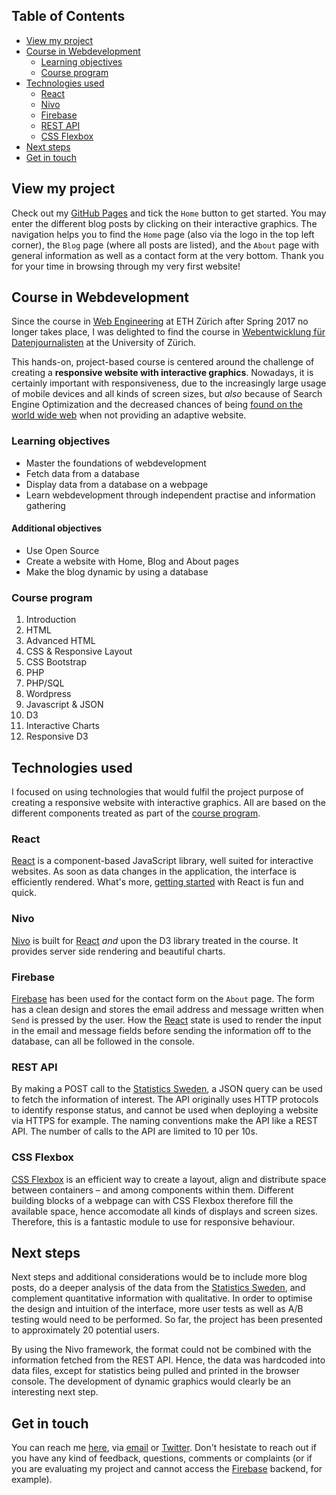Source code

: 

## Table of Contents

- [View my project](#view-my-project)
- [Course in Webdevelopment](#course-in-webdevelopment)
  - [Learning objectives](#learning-objectives)
  - [Course program](#course-program)
- [Technologies used](#technologies-used)
  - [React](#react)
  - [Nivo](#nivo)
  - [Firebase](#firebase)
  - [REST API](#rest-api)
  - [CSS Flexbox](#css-flexbox)
- [Next steps](#next-steps)
- [Get in touch](#get-in-touch)

## View my project

Check out my [GitHub Pages](https://sarakinell.github.io/thevisproject/) and tick the `Home` button to get started. You may enter the different blog posts by clicking on their interactive graphics. The navigation helps you to find the `Home` page (also via the logo in the top left corner), the `Blog` page (where all posts are listed), and the `About` page with general information as well as a contact form at the very bottom. Thank you for your time in browsing through my very first website!

## Course in Webdevelopment

Since the course in [Web Engineering](https://globis.ethz.ch/#!/course/web-engineering-2017/) at ETH Zürich after Spring 2017 no longer takes place, I was delighted to find the course in [Webentwicklung für Datenjournalisten](https://studentservices.uzh.ch/uzh/anonym/vvz/index.html#/details/2017/004/E/50875305) at the University of Zürich.

This hands-on, project-based course is centered around the challenge of creating a **responsive website with interactive graphics**. Nowadays, it is certainly important with responsiveness, due to the increasingly large usage of mobile devices and all kinds of screen sizes, but _also_ because of Search Engine Optimization and the decreased chances of being [found on the world wide web](https://moz.com/blog/mobile-first-indexing-seo) when not providing an adaptive website.

### Learning objectives

- Master the foundations of webdevelopment
- Fetch data from a database
- Display data from a database on a webpage
- Learn webdevelopment through independent practise and information gathering


#### Additional objectives

- Use Open Source
- Create a website with Home, Blog and About pages
- Make the blog dynamic by using a database


### Course program

1.  Introduction
2.  HTML
3.  Advanced HTML
4.  CSS & Responsive Layout
5.  CSS Bootstrap
6.  PHP
7.  PHP/SQL
8.  Wordpress
9.  Javascript & JSON
10. D3
11. Interactive Charts
12. Responsive D3


## Technologies used

I focused on using technologies that would fulfil the project purpose of creating a responsive website with interactive graphics. All are based on the different components treated as part of the [course program](#course-program).


### React

[React](https://reactjs.org/) is a component-based JavaScript library, well suited for interactive websites. As soon as data changes in the application, the interface is efficiently rendered. What's more, [getting started](https://reactjs.org/docs/hello-world.html) with React is fun and quick.


### Nivo

[Nivo](https://nivo.rocks/) is built for [React](#react) _and_ upon the D3 library treated in the course. It provides server side rendering and beautiful charts.


### Firebase

[Firebase](https://firebase.google.com/) has been used for the contact form on the `About` page. The form has a clean design and stores the email address and message written when `Send` is pressed by the user. How the [React](#react) state is used to render the input in the email and message fields before sending the information off to the database, can all be followed in the console.


### REST API

By making a POST call to the [Statistics Sweden](https://www.scb.se/en/), a JSON query can be used to fetch the information of interest. The API originally uses HTTP protocols to identify response status, and cannot be used when deploying a website via HTTPS for example. The naming conventions make the API like a REST API. The number of calls to the API are limited to 10 per 10s.


### CSS Flexbox

[CSS Flexbox](https://css-tricks.com/snippets/css/a-guide-to-flexbox/) is an efficient way to create a layout, align and distribute space between containers – and among components within them. Different building blocks of a webpage can with CSS Flexbox therefore fill the available space, hence accomodate all kinds of displays and screen sizes. Therefore, this is a fantastic module to use for responsive behaviour. 


## Next steps

Next steps and additional considerations would be to include more blog posts, do a deeper analysis of the data from the [ Statistics Sweden](https://www.scb.se/en/), and complement quantitative information with qualitative. In order to optimise the design and intuition of the interface, more user tests as well as A/B testing would need to be performed. So far, the project has been presented to approximately 20 potential users.

By using the Nivo framework, the format could not be combined with the information fetched from the REST API. Hence, the data was hardcoded into data files, except for statistics being pulled and printed in the browser console. The development of dynamic graphics would clearly be an interesting next step.


## Get in touch

You can reach me [here](https://github.com/sarakinell), via [email](mailto:skinell@ethz.ch) or [Twitter](https://twitter.com/sarakinell). Don't hesistate to reach out if you have any kind of feedback, questions, comments or complaints (or if you are evaluating my project and cannot access the [Firebase](https://firebase.google.com/) backend, for example).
______
* _What is needed_:
Return the listing above in full and exactly, omitting all pictures.

* _Result of this task_:
Source code

: 

## Table of Contents

- [View my project](#view-my-project)
- [Course in Webdevelopment](#course-in-webdevelopment)
  - [Learning objectives](#learning-objectives)
  - [Course program](#course-program)
- [Technologies used](#technologies-used)
  - [React](#react)
  - [Nivo](#nivo)
  - [Firebase](#firebase)
  - [REST API](#rest-api)
  - [CSS Flexbox](#css-flexbox)
- [Next steps](#next-steps)
- [Get in touch](#get-in-touch)

## View my project

Check out my [GitHub Pages](https://sarakinell.github.io/thevisproject/) and tick the `Home` button to get started. You may enter the different blog posts by clicking on their interactive graphics. The navigation helps you to find the `Home` page (also via the logo in the top left corner), the `Blog` page (where all posts are listed), and the `About` page with general information as well as a contact form at the very bottom. Thank you for your time in browsing through my very first website!

## Course in Webdevelopment

Since the course in [Web Engineering](https://globis.ethz.ch/#!/course/web-engineering-2017/) at ETH Zürich after Spring 2017 no longer takes place, I was delighted to find the course in [Webentwicklung für Datenjournalisten](https://studentservices.uzh.ch/uzh/anonym/vvz/index.html#/details/2017/004/E/50875305) at the University of Zürich.

This hands-on, project-based course is centered around the challenge of creating a **responsive website with interactive graphics**. Nowadays, it is certainly important with responsiveness, due to the increasingly large usage of mobile devices and all kinds of screen sizes, but _also_ because of Search Engine Optimization and the decreased chances of being [found on the world wide web](https://moz.com/blog/mobile-first-indexing-seo) when not providing an adaptive website.

### Learning objectives

- Master the foundations of webdevelopment
- Fetch data from a database
- Display data from a database on a webpage
- Learn webdevelopment through independent practise and information gathering


#### Additional objectives

- Use Open Source
- Create a website with Home, Blog and About pages
- Make the blog dynamic by using a database


### Course program

1.  Introduction
2.  HTML
3.  Advanced HTML
4.  CSS & Responsive Layout
5.  CSS Bootstrap
6.  PHP
7.  PHP/SQL
8.  Wordpress
9.  Javascript & JSON
10. D3
11. Interactive Charts
12. Responsive D3


## Technologies used

I focused on using technologies that would fulfil the project purpose of creating a responsive website with interactive graphics. All are based on the different components treated as part of the [course program](#course-program).


### React

[React](https://reactjs.org/) is a component-based JavaScript library, well suited for interactive websites. As soon as data changes in the application, the interface is efficiently rendered. What's more, [getting started](https://reactjs.org/docs/hello-world.html) with React is fun and quick.


### Nivo

[Nivo](https://nivo.rocks/) is built for [React](#react) _and_ upon the D3 library treated in the course. It provides server side rendering and beautiful charts.


### Firebase

[Firebase](https://firebase.google.com/) has been used for the contact form on the `About` page. The form has a clean design and stores the email address and message written when `Send` is pressed by the user. How the [React](#react) state is used to render the input in the email and message fields before sending the information off to the database, can all be followed in the console.


### REST API

By making a POST call to the [Statistics Sweden](https://www.scb.se/en/), a JSON query can be used to fetch the information of interest. The API originally uses HTTP protocols to identify response status, and cannot be used when deploying a website via HTTPS for example. The naming conventions make the API like a REST API. The number of calls to the API are limited to 10 per 10s.


### CSS Flexbox

[CSS Flexbox](https://css-tricks.com/snippets/css/a-guide-to-flexbox/) is an efficient way to create a layout, align and distribute space between containers – and among components within them. Different building blocks of a webpage can with CSS Flexbox therefore fill the available space, hence accomodate all kinds of displays and screen sizes. Therefore, this is a fantastic module to use for responsive behaviour. 


## Next steps

Next steps and additional considerations would be to include more blog posts, do a deeper analysis of the data from the [ Statistics Sweden](https://www.scb.se/en/), and complement quantitative information with qualitative. In order to optimise the design and intuition of the interface, more user tests as well as A/B testing would need to be performed. So far, the project has been presented to approximately 20 potential users.

By using the Nivo framework, the format could not be combined with the information fetched from the REST API. Hence, the data was hardcoded into data files, except for statistics being pulled and printed in the browser console. The development of dynamic graphics would clearly be an interesting next step.


## Get in touch

You can reach me [here](https://github.com/sarakinell), via [email](mailto:skinell@ethz.ch) or [Twitter](https://twitter.com/sarakinell). Don't hesistate to reach out if you have any kind of feedback, questions, comments or complaints (or if you are evaluating my project and cannot access the [Firebase](https://firebase.google.com/) backend, for example).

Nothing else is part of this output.